Saved data entries
╭──

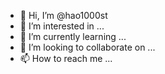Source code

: - 👋 Hi, I’m @hao1000st
- 👀 I’m interested in ...
- 🌱 I’m currently learning ...
- 💞️ I’m looking to collaborate on ...
- 📫 How to reach me ...

<!---
hao1000st/hao1000st is a ✨ special ✨ repository because its `README.md` (this file) appears on your GitHub profile.
You can click the Preview link to take a look at your changes.
--->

╰──

» **EXERCISE DETAILS**
Copy every line of the entries above in which "your" occurs.

» **ANSWER SPACE**
hao1000st/hao1000st is a ✨ special ✨ repository because its `README.md` (this file) appears on your GitHub profile.
You can click the Preview link to take a look at your changes.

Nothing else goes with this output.